I’ve always said I couldn’t understand why anyone wouldn’t have a smoke alarm but I’m beginning to understand it! Not really, I’d never not have smoke alarms. But . . remember right before Vince got here when the smoke alarm in the hallway outside our bedroom started beeping during the night? I couldn’t reach it with the regular ladder so I closed the bedroom door and spent the rest of the night trying to sleep with a screeching smoke alarm just outside the door. Jeremy came over the next morning to change the battery but that didn’t help. Since it was an electric smoke alarm, Jeremy took it down til Vince got here and could deal with it. That’s when we noticed that the electric smoke alarms were almost 20 years old and ordered 6 new ones. We have a combination of electric and the kind that run solely off batteries. All the electric ones have batteries too. Every smoke alarm in this house got a new battery 1-1/2 months ago.
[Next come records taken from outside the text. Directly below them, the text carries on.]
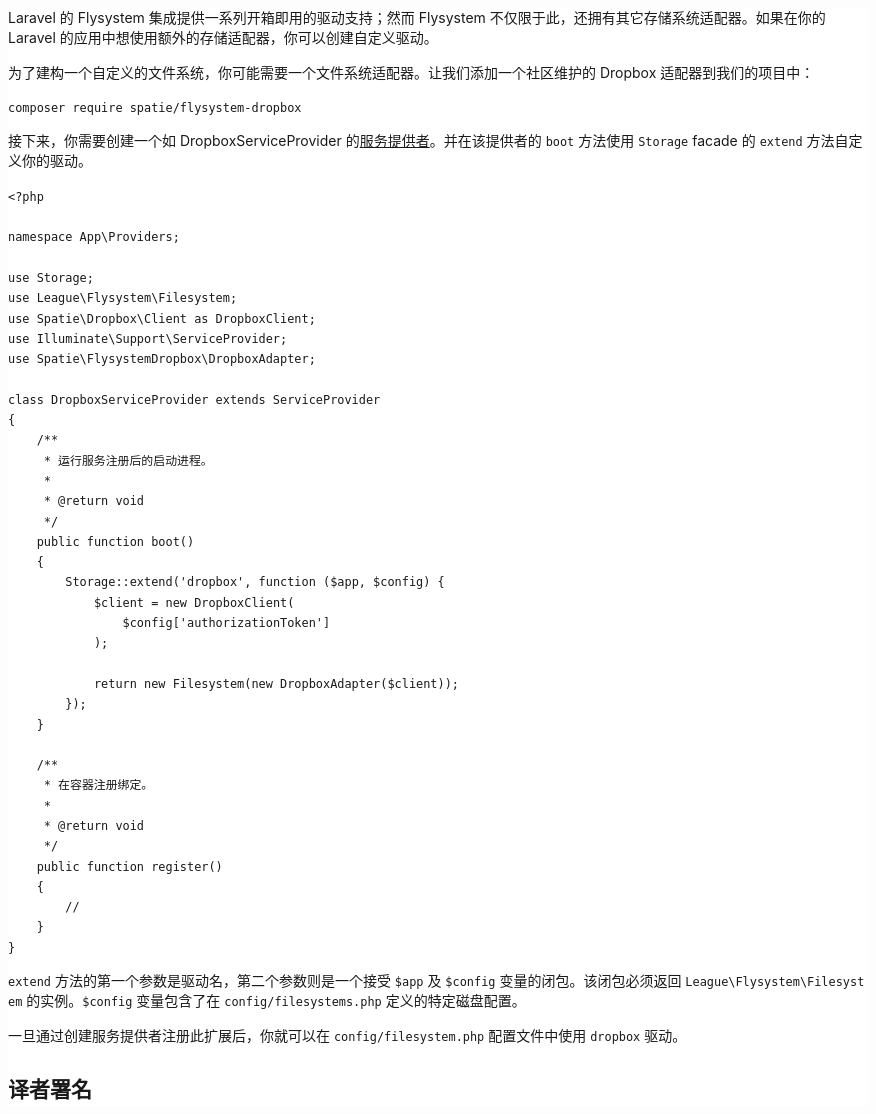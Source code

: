 Laravel 的 Flysystem 集成提供一系列开箱即用的驱动支持；然而 Flysystem 不仅限于此，还拥有其它存储系统适配器。如果在你的 Laravel 的应用中想使用额外的存储适配器，你可以创建自定义驱动。

为了建构一个自定义的文件系统，你可能需要一个文件系统适配器。让我们添加一个社区维护的 Dropbox 适配器到我们的项目中：

    composer require spatie/flysystem-dropbox

接下来，你需要创建一个如 DropboxServiceProvider 的[服务提供者](/docs/{{version}}/providers)。并在该提供者的 `boot` 方法使用 `Storage` facade 的 `extend` 方法自定义你的驱动。

    <?php

    namespace App\Providers;

    use Storage;
    use League\Flysystem\Filesystem;
    use Spatie\Dropbox\Client as DropboxClient;
    use Illuminate\Support\ServiceProvider;
    use Spatie\FlysystemDropbox\DropboxAdapter;

    class DropboxServiceProvider extends ServiceProvider
    {
        /**
         * 运行服务注册后的启动进程。
         *
         * @return void
         */
        public function boot()
        {
            Storage::extend('dropbox', function ($app, $config) {
                $client = new DropboxClient(
                    $config['authorizationToken']
                );

                return new Filesystem(new DropboxAdapter($client));
            });
        }

        /**
         * 在容器注册绑定。
         *
         * @return void
         */
        public function register()
        {
            //
        }
    }

`extend` 方法的第一个参数是驱动名，第二个参数则是一个接受 `$app` 及 `$config` 变量的闭包。该闭包必须返回 `League\Flysystem\Filesystem` 的实例。`$config` 变量包含了在 `config/filesystems.php` 定义的特定磁盘配置。

一旦通过创建服务提供者注册此扩展后，你就可以在 `config/filesystem.php` 配置文件中使用 `dropbox` 驱动。

## 译者署名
Saturday we had been out and when we got home, I walked in the house first and could hear a smoke alarm beeping. Weird! I walked toward the sound and I thought it was the smoke alarm in the hall – the one just outside our bedroom door. It had beeped twice before I got to it and it never beeped again. I told Vince. He didn’t hear it so . . in his mind it had fixed itself . . til last night. Just before 5 this morning, it started beeping again. Vince got up and I said “What are you going to do?” because he would have to bring in the extra tall ladder and I always like to help him so the back end of it doesn’t hit a wall while turning a corner. He said “I’m going to close the door!” I thought . . been there, done that . . it isn’t going to help but he closed the door, got back in bed and said “Well, that didn’t help much!” After about 15 minutes of chirping, it stopped again. But, we were both awake!
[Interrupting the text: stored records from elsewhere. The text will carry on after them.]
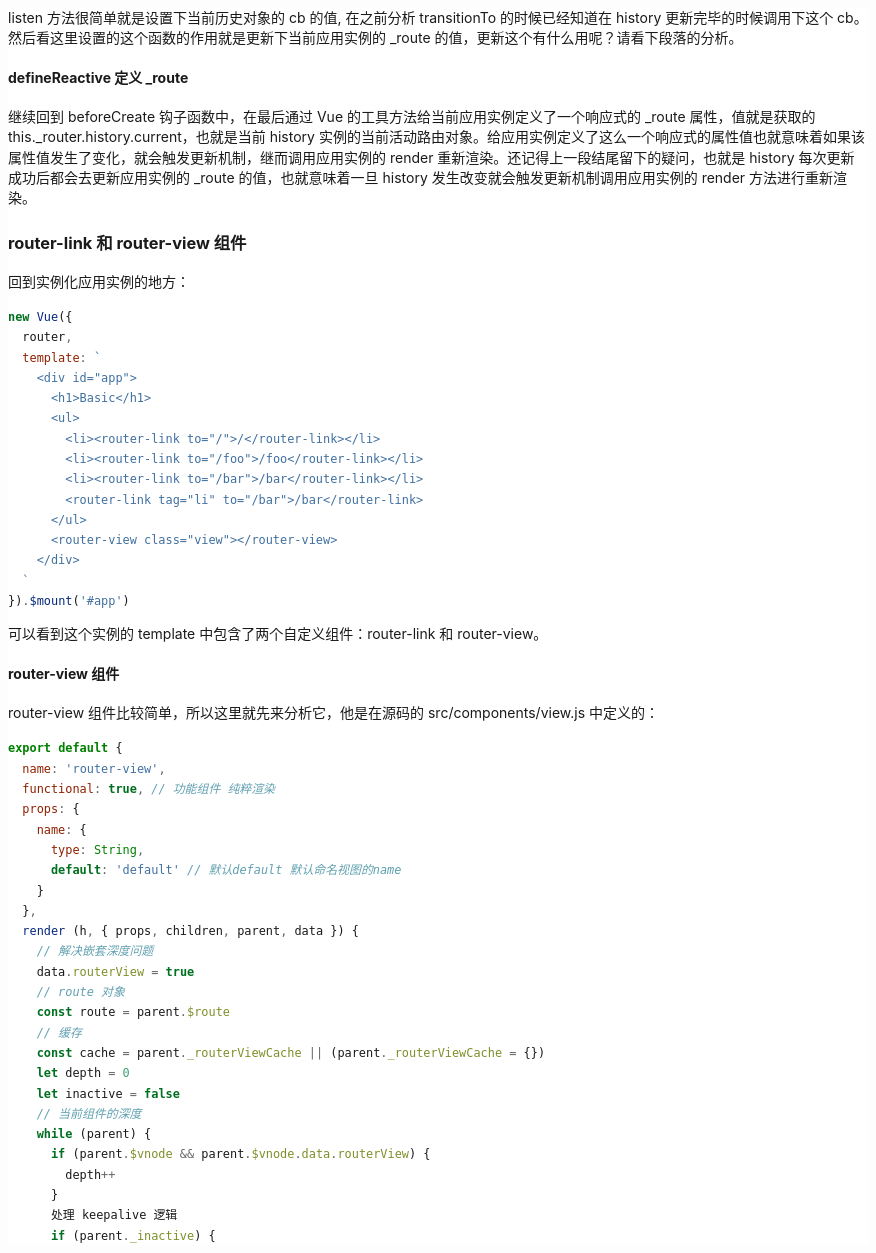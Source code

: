 listen 方法很简单就是设置下当前历史对象的 cb 的值, 在之前分析 transitionTo 的时候已经知道在 history 更新完毕的时候调用下这个 cb。然后看这里设置的这个函数的作用就是更新下当前应用实例的 _route 的值，更新这个有什么用呢？请看下段落的分析。

#### defineReactive 定义 _route

继续回到 beforeCreate 钩子函数中，在最后通过 Vue 的工具方法给当前应用实例定义了一个响应式的 _route 属性，值就是获取的 this._router.history.current，也就是当前 history 实例的当前活动路由对象。给应用实例定义了这么一个响应式的属性值也就意味着如果该属性值发生了变化，就会触发更新机制，继而调用应用实例的 render 重新渲染。还记得上一段结尾留下的疑问，也就是 history 每次更新成功后都会去更新应用实例的 _route 的值，也就意味着一旦 history 发生改变就会触发更新机制调用应用实例的 render 方法进行重新渲染。

### router-link 和 router-view 组件

回到实例化应用实例的地方：



```js
new Vue({
  router,
  template: `
    <div id="app">
      <h1>Basic</h1>
      <ul>
        <li><router-link to="/">/</router-link></li>
        <li><router-link to="/foo">/foo</router-link></li>
        <li><router-link to="/bar">/bar</router-link></li>
        <router-link tag="li" to="/bar">/bar</router-link>
      </ul>
      <router-view class="view"></router-view>
    </div>
  `
}).$mount('#app')
```

可以看到这个实例的 template 中包含了两个自定义组件：router-link 和 router-view。

#### router-view 组件

router-view 组件比较简单，所以这里就先来分析它，他是在源码的 src/components/view.js 中定义的：



```js
export default {
  name: 'router-view',
  functional: true, // 功能组件 纯粹渲染
  props: {
    name: {
      type: String,
      default: 'default' // 默认default 默认命名视图的name
    }
  },
  render (h, { props, children, parent, data }) {
    // 解决嵌套深度问题
    data.routerView = true
    // route 对象
    const route = parent.$route
    // 缓存
    const cache = parent._routerViewCache || (parent._routerViewCache = {})
    let depth = 0
    let inactive = false
    // 当前组件的深度
    while (parent) {
      if (parent.$vnode && parent.$vnode.data.routerView) {
        depth++
      }
      处理 keepalive 逻辑
      if (parent._inactive) {
```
There was a package deal when Vince ordered them – less expensive to buy six but we only needed five so we have an extra one. He’ll change it out today . . I hope.
Lynn Humphreys says
Ours did that a few weeks ago , our Building Code for new housing requires that they be wired together so when one goes off they all go off – not nice . The batteries had all been changed about 2 months prior. They went off three times in about a half hour and then quit. Reading info it said that dust can cause this , that something going past the sensor like dust can set them off. You could vaccuum the sensor but … We haven’t done anything so far and it is still silent ( touch wood ) . New technology sometimes is questionable – the sound of 7 or 8 smoke alarms going off at once is an awful sound , thank goodness we don’t have a pet , they would go beserk .
Judy Laquidara says
Ours must not be wired together. There’s one at the bottom of the stairs that when Vince was replacing the hard wired alarms, it wasn’t working and he figured out there’s no power in those wires so he just stuck up a battery powered alarm. For our bedrooms, there’s a short hallway with three bedrooms off it. All three bedrooms have smoke alarms and the hallway has one. That’s a bit overkill but Jeremy said the rules when the house was built was that there had to be one in the “common area” outside the bedroom and inside each bedroom. There are 6 alarms on the main level and at leat 5, maybe 6 in the basement.
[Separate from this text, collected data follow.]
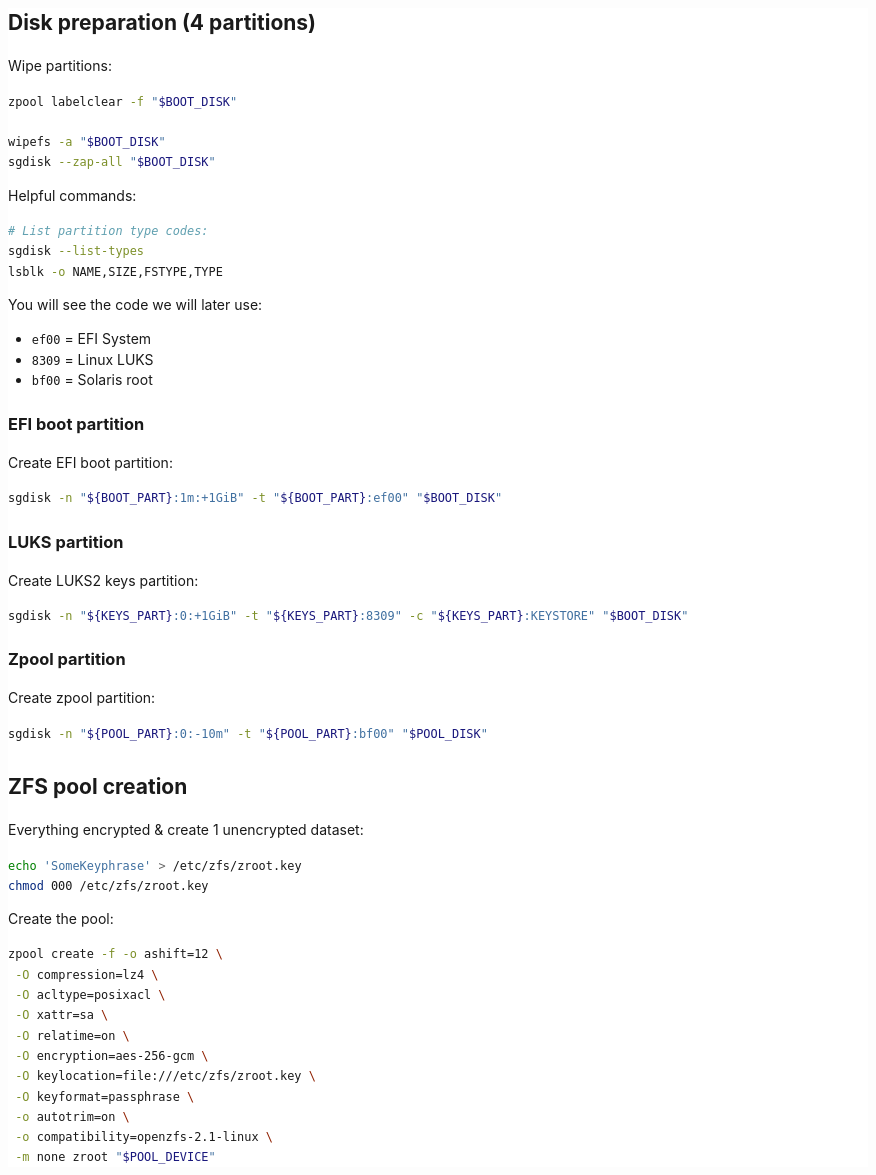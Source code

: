 ## Disk preparation (4 partitions)

Wipe partitions:

```bash
zpool labelclear -f "$BOOT_DISK"

wipefs -a "$BOOT_DISK"
sgdisk --zap-all "$BOOT_DISK"
```

Helpful commands:

```bash
# List partition type codes: 
sgdisk --list-types
lsblk -o NAME,SIZE,FSTYPE,TYPE
```

You will see the code we will later use:
- `ef00` = EFI System
- `8309` = Linux LUKS
- `bf00` = Solaris root

### EFI boot partition
Create EFI boot partition:

```bash
sgdisk -n "${BOOT_PART}:1m:+1GiB" -t "${BOOT_PART}:ef00" "$BOOT_DISK"
```

### LUKS partition
Create LUKS2 keys partition:

```bash
sgdisk -n "${KEYS_PART}:0:+1GiB" -t "${KEYS_PART}:8309" -c "${KEYS_PART}:KEYSTORE" "$BOOT_DISK"
```

### Zpool partition
Create zpool partition:

```bash
sgdisk -n "${POOL_PART}:0:-10m" -t "${POOL_PART}:bf00" "$POOL_DISK"
```

## ZFS pool creation
Everything encrypted & create 1 unencrypted dataset:

```bash
echo 'SomeKeyphrase' > /etc/zfs/zroot.key
chmod 000 /etc/zfs/zroot.key
```

Create the pool:

```bash
zpool create -f -o ashift=12 \
 -O compression=lz4 \
 -O acltype=posixacl \
 -O xattr=sa \
 -O relatime=on \
 -O encryption=aes-256-gcm \
 -O keylocation=file:///etc/zfs/zroot.key \
 -O keyformat=passphrase \
 -o autotrim=on \
 -o compatibility=openzfs-2.1-linux \
 -m none zroot "$POOL_DEVICE"
```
I definitely think the smoke alarms are needed and am thankful we have them bu they can surely be a pain.
Sara Fridley says
We have one smoke alarm in a hallway that has NEVER worked properly. The whole system is wired together, and this one just keeps setting off the whole bunch. No matter how many new batteries and new alarms we’ve put there. So it is just missing, and all of the rest seem to work fine – which we learned one day when Dave was grilling and forgot a window was open near the grill. LOL
JustGail says
I *hate* the wired smoke alarms too. Why it is that the spiders in the garage or attic decide to crawl through at 2am and set the blasted things off?! Worse is trying to figure out which one it is, no obvious “I’m not happy” indicator on them. We’re expected to stand there and try to line up a tiny hole with a tiny light and watch for a blink every 30 seconds or some such thing. And needing a long ladder and backing the car out of the garage if it’s that one. We did have one go bad and had to be replaced, as it was setting them all off. When we replace ours, I will be using them for target practice, with a hammer. Though I would consider learning to shoot just for this.
Judy Laquidara says
I’m with you, especially when so many are close together and you can’t figure out which one is causing the problem.
montanaclarks says
We ditched our wired smoke detectors and went with the newer 10 year smoke detectors. You install them, they last for ten years–no changing batteries every year, no finding a ladder every time the dang things start chirping! We got some of ours at Costco and the others at Home Depot. And yes Vince, they are more expensive but my sleep is worth it! And Emmi HATES those chirping things–they drive her crazy!
Judy Laquidara says
The problem we have is that the holes in the ceiling aren’t the same so it’s better for us to keep replacing these than to have to have so many ceilings patched.
Donna Minter says
Ours all run on batteries. Only recently has one gone off because of low battery that wasn’t in the middle of the night. What is up with that?
Judy Laquidara says
That’s weird. I think ours that started going off on Saturday during the day was the first time I’d ever had one go off during the day.